TASK TO CARRY OUT - In the entries that follow, repeat exactly the lines from the one that has "eigenvalue_spectrum = efim.eigen(x)" through the one that has "aspersorium to the", but omit pictures.

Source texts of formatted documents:
□ □ □ □
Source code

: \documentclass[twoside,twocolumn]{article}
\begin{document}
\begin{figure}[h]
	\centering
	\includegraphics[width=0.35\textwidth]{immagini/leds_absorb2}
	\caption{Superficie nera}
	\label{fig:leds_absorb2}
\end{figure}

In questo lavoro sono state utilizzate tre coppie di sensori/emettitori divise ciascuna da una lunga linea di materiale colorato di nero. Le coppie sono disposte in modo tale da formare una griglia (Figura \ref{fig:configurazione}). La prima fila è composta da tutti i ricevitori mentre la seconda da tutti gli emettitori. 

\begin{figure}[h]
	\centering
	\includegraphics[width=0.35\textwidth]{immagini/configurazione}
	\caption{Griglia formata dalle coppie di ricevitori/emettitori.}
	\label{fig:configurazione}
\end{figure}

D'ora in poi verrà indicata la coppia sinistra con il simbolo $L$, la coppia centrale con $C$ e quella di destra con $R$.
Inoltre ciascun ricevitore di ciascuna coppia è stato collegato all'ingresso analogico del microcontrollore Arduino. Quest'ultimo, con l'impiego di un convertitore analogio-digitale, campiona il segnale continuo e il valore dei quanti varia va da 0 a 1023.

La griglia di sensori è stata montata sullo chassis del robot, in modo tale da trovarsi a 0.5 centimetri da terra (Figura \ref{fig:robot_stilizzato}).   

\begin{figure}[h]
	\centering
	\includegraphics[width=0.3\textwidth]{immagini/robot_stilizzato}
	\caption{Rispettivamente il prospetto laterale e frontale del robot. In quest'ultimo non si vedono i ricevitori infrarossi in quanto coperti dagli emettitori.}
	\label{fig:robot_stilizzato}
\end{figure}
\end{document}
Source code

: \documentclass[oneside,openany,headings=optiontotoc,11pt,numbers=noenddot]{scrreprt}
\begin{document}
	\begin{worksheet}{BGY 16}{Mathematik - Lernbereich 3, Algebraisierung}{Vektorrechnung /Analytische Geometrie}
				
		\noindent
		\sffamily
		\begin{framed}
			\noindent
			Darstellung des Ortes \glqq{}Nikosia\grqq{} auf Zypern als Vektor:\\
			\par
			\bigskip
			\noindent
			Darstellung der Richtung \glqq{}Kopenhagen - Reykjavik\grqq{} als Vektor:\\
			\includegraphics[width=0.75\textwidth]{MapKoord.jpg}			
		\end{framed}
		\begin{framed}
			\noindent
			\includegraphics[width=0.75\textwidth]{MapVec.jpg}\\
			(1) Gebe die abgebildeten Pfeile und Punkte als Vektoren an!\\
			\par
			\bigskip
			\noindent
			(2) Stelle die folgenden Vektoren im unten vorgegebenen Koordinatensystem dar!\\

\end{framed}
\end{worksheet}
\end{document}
□ □ □ □
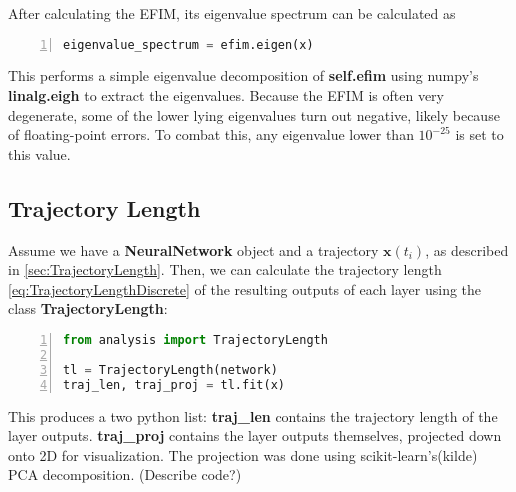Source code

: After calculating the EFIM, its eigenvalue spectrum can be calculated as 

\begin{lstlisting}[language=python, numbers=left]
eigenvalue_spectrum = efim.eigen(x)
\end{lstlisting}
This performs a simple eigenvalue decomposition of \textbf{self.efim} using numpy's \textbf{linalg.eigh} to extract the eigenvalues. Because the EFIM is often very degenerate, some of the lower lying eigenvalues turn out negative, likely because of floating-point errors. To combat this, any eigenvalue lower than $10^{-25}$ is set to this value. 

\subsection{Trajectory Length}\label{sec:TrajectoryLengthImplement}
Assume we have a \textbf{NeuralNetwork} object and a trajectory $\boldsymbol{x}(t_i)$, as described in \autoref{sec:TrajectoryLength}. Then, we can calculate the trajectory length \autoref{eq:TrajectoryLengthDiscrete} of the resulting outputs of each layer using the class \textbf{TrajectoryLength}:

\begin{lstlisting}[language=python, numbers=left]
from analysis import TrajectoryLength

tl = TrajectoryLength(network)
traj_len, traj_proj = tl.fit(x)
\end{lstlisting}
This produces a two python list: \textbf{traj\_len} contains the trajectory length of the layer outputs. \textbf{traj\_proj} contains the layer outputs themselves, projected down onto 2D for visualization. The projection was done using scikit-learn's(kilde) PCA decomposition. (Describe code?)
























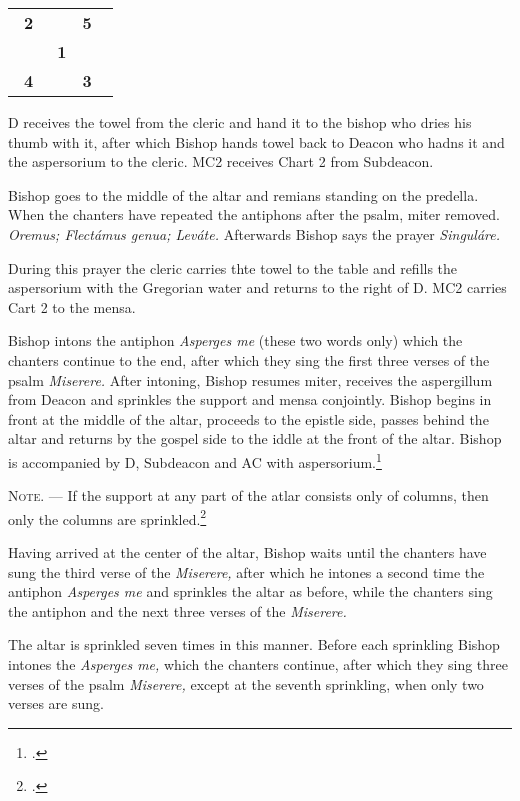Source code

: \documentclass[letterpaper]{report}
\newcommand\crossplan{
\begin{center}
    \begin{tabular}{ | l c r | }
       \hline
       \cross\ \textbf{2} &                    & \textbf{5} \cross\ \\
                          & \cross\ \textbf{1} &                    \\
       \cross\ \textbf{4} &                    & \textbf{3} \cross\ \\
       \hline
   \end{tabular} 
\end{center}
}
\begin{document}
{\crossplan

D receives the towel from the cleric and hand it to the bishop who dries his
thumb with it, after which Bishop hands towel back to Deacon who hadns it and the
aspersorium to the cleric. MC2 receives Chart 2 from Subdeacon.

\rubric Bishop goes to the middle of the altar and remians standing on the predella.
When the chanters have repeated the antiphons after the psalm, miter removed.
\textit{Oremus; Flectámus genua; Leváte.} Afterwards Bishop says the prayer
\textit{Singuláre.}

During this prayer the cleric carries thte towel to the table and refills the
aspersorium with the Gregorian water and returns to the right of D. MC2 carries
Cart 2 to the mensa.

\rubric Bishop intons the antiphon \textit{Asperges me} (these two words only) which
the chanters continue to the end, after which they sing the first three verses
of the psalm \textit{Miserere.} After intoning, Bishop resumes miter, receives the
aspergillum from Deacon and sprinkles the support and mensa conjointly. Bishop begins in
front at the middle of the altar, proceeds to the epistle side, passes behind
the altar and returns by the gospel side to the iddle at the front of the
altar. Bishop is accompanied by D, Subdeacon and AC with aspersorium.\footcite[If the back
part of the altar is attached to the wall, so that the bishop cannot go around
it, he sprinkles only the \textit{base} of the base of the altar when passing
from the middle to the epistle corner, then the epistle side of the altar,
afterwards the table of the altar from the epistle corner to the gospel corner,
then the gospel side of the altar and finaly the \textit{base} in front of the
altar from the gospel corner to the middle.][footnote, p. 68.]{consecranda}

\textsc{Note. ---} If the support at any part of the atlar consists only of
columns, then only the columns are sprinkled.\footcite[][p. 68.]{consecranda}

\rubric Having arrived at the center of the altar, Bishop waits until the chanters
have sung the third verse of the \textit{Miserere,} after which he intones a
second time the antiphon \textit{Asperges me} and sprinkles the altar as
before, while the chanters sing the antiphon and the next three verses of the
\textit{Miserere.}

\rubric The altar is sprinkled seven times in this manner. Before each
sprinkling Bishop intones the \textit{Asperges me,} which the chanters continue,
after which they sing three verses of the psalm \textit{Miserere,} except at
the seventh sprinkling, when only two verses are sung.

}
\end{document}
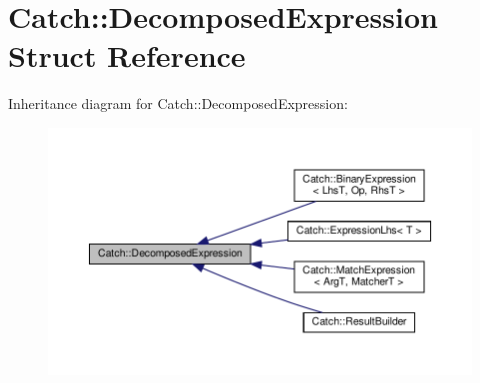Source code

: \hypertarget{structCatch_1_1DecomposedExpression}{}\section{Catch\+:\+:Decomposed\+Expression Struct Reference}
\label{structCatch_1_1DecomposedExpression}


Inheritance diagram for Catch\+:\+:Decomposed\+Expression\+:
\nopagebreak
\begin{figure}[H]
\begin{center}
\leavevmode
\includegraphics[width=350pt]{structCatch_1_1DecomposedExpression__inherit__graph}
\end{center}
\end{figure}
□ □ □ □
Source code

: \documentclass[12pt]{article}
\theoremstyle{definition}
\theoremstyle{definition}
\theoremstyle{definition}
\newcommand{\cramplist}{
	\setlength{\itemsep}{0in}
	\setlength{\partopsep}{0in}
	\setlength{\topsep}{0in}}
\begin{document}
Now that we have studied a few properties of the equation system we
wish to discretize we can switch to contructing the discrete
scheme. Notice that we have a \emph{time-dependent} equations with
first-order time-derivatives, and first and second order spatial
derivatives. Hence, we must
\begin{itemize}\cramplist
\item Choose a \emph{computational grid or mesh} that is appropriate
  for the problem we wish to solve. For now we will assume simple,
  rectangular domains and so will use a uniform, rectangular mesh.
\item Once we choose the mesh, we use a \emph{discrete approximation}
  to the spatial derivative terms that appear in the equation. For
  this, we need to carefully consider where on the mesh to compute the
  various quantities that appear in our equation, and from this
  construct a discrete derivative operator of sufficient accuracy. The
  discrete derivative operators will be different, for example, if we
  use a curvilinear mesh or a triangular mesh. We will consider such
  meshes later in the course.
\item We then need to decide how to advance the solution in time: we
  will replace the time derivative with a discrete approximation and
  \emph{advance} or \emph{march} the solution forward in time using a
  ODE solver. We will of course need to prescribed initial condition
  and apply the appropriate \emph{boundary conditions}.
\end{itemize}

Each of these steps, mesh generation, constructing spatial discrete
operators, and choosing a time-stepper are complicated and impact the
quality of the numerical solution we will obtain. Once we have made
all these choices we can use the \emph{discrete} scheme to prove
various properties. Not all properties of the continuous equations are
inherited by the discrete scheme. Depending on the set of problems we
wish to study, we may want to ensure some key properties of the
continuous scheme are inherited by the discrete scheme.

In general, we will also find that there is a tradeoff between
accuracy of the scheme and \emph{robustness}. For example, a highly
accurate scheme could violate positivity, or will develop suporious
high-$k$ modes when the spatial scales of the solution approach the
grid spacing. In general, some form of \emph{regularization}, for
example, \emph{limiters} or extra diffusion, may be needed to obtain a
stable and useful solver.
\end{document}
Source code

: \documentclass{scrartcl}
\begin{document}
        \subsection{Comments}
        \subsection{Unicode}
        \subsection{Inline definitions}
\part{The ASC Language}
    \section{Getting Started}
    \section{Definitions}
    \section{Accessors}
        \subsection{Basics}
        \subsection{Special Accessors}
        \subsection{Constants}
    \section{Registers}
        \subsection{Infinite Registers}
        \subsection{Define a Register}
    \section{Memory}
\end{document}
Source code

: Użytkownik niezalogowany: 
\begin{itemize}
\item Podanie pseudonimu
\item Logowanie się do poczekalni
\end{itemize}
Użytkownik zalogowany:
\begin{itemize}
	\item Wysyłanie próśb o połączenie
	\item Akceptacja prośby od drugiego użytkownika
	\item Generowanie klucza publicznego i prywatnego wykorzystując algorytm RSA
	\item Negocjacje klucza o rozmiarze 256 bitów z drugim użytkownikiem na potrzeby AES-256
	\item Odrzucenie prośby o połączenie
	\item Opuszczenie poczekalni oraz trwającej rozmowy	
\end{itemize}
□ □ □ □
SOLUTION -
eigenvalue_spectrum = efim.eigen(x)
\end{lstlisting}
This performs a simple eigenvalue decomposition of \textbf{self.efim} using numpy's \textbf{linalg.eigh} to extract the eigenvalues. Because the EFIM is often very degenerate, some of the lower lying eigenvalues turn out negative, likely because of floating-point errors. To combat this, any eigenvalue lower than $10^{-25}$ is set to this value. 

\subsection{Trajectory Length}\label{sec:TrajectoryLengthImplement}
Assume we have a \textbf{NeuralNetwork} object and a trajectory $\boldsymbol{x}(t_i)$, as described in \autoref{sec:TrajectoryLength}. Then, we can calculate the trajectory length \autoref{eq:TrajectoryLengthDiscrete} of the resulting outputs of each layer using the class \textbf{TrajectoryLength}:

\begin{lstlisting}[language=python, numbers=left]
from analysis import TrajectoryLength

tl = TrajectoryLength(network)
traj_len, traj_proj = tl.fit(x)
\end{lstlisting}
This produces a two python list: \textbf{traj\_len} contains the trajectory length of the layer outputs. \textbf{traj\_proj} contains the layer outputs themselves, projected down onto 2D for visualization. The projection was done using scikit-learn's(kilde) PCA decomposition. (Describe code?)
























Source code

: \documentclass[letterpaper]{report}
\newcommand\crossplan{
\begin{center}
    \begin{tabular}{ | l c r | }
       \hline
       \cross\ \textbf{2} &                    & \textbf{5} \cross\ \\
                          & \cross\ \textbf{1} &                    \\
       \cross\ \textbf{4} &                    & \textbf{3} \cross\ \\
       \hline
   \end{tabular} 
\end{center}
}
\begin{document}
{\crossplan

D receives the towel from the cleric and hand it to the bishop who dries his
thumb with it, after which Bishop hands towel back to Deacon who hadns it and the
aspersorium to the cleric. MC2 receives Chart 2 from Subdeacon.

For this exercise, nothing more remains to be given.